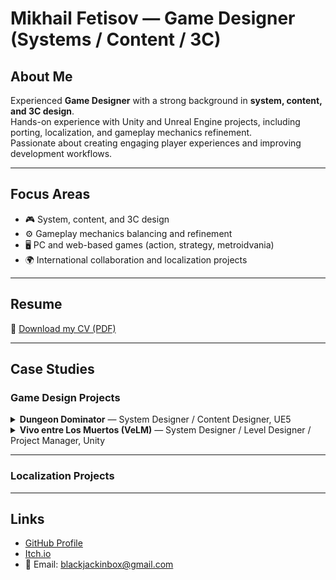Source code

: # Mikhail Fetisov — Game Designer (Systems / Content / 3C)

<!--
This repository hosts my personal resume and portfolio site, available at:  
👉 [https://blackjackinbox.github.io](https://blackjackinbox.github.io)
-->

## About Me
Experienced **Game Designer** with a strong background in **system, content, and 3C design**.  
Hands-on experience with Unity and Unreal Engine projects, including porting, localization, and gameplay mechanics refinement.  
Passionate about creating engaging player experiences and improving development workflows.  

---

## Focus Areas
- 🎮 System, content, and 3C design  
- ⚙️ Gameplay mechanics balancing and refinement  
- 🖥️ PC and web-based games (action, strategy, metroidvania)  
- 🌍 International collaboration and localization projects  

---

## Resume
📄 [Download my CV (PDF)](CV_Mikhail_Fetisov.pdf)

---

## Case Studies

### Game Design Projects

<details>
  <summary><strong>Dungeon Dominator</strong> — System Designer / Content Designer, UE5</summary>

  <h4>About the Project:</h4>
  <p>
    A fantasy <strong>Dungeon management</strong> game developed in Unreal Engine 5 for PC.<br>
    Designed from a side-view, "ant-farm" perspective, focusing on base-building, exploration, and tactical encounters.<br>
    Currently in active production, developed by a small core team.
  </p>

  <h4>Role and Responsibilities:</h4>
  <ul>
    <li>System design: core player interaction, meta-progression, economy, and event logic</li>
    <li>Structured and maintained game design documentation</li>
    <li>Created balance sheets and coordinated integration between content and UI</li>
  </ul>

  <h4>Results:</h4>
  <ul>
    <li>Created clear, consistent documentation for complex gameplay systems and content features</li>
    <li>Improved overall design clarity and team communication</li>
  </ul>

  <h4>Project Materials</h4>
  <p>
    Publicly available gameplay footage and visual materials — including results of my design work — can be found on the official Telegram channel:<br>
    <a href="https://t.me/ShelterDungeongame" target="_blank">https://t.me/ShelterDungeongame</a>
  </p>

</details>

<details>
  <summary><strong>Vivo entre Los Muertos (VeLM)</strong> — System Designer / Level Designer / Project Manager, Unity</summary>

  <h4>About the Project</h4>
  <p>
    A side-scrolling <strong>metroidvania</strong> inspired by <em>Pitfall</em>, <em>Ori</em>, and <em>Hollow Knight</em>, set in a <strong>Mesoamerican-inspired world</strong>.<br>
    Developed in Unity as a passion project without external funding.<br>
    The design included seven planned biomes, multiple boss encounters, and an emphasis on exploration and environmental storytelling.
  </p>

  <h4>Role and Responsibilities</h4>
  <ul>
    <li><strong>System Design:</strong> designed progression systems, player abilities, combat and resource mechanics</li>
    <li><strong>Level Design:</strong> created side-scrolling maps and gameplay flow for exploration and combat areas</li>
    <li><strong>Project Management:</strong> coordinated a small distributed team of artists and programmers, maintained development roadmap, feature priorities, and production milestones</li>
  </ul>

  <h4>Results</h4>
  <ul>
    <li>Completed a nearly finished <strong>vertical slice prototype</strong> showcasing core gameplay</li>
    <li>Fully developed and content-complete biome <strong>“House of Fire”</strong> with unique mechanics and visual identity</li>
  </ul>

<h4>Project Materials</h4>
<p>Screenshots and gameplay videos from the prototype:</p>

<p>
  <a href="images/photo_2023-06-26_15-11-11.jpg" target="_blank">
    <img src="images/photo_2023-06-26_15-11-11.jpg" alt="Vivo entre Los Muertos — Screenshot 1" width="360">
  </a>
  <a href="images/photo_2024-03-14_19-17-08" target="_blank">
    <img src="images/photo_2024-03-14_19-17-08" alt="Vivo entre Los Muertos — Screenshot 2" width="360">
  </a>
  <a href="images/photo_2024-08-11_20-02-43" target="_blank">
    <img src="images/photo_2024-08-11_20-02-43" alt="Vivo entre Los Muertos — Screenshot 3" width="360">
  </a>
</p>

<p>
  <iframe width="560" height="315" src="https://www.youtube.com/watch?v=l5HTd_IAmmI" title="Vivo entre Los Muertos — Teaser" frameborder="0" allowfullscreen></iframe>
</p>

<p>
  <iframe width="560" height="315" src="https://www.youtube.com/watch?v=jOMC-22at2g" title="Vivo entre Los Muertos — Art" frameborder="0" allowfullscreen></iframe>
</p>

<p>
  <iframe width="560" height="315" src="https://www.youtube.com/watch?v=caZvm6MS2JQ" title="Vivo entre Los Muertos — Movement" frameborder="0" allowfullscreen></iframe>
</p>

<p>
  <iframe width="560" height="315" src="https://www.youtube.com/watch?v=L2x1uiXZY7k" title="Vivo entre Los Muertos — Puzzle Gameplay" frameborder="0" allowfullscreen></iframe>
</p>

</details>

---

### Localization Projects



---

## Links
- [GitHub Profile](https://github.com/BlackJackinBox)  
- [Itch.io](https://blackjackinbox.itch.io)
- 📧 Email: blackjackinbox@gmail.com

______________________________

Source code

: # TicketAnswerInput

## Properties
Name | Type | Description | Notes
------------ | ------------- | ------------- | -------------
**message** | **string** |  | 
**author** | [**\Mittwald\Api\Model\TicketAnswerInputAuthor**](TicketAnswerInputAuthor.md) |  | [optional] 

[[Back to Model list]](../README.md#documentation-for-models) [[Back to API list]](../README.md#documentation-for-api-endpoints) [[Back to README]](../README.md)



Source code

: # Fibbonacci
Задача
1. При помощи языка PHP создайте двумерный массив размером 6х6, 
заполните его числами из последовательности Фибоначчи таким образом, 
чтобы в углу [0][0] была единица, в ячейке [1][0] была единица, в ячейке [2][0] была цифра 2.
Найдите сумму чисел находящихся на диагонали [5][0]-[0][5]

______________________________

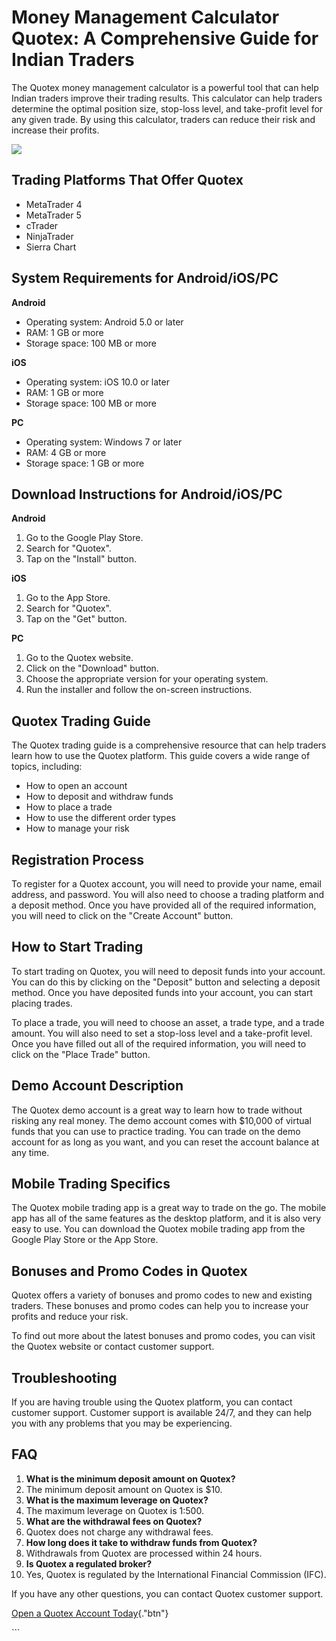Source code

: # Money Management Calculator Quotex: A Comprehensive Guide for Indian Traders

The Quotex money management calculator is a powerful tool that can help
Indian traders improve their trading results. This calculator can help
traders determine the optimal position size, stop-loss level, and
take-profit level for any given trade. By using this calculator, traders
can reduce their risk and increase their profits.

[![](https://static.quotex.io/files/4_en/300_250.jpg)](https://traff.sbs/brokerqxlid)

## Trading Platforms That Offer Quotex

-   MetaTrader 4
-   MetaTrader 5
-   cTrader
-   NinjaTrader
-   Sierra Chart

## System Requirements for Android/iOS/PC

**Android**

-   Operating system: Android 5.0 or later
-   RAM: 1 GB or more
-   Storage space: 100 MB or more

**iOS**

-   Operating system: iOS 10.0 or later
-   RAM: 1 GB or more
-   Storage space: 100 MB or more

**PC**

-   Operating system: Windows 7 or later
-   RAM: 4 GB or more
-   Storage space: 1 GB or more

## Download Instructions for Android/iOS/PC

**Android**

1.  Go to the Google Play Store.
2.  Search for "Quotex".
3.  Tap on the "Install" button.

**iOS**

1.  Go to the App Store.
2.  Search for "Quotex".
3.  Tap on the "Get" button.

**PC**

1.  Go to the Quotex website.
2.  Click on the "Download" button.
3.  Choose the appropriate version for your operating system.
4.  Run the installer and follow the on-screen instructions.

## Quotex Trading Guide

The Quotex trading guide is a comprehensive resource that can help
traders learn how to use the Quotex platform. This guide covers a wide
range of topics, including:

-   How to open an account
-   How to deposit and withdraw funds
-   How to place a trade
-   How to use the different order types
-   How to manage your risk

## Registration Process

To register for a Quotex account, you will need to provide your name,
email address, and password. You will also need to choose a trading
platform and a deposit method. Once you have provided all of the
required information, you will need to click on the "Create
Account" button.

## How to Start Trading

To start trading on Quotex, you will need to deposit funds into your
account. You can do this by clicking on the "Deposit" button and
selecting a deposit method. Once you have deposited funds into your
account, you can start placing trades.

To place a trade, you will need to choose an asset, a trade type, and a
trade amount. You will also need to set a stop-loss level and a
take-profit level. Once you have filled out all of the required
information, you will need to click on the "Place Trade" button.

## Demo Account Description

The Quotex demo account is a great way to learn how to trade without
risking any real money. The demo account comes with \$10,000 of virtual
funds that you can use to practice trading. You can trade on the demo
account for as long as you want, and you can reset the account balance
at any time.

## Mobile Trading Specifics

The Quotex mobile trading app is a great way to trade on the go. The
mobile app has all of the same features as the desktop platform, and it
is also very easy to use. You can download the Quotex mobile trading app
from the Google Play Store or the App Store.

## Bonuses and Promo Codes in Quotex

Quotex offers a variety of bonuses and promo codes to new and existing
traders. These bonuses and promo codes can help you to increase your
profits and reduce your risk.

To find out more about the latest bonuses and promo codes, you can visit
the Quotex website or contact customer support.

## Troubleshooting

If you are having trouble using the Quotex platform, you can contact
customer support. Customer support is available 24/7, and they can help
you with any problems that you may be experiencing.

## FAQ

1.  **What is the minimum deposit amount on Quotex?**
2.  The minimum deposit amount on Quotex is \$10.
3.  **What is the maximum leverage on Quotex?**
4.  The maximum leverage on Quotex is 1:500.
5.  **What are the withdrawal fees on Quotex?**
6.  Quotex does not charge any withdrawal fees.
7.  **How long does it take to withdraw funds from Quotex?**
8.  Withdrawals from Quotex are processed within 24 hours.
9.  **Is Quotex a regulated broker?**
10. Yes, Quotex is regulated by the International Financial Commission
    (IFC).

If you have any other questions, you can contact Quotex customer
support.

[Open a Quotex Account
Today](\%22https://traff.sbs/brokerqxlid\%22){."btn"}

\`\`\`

______________________________

* **EXERCISE REQUIREMENTS**:
Using the records above, write out exactly the lines between the one holding "To find out" and the one holding "amount on Quotex?**", inclusive; leave everything else out.

* **REPLY TO THE EXERCISE**:
To find out more about the latest bonuses and promo codes, you can visit
the Quotex website or contact customer support.

## Troubleshooting

If you are having trouble using the Quotex platform, you can contact
customer support. Customer support is available 24/7, and they can help
you with any problems that you may be experiencing.

## FAQ

1.  **What is the minimum deposit amount on Quotex?**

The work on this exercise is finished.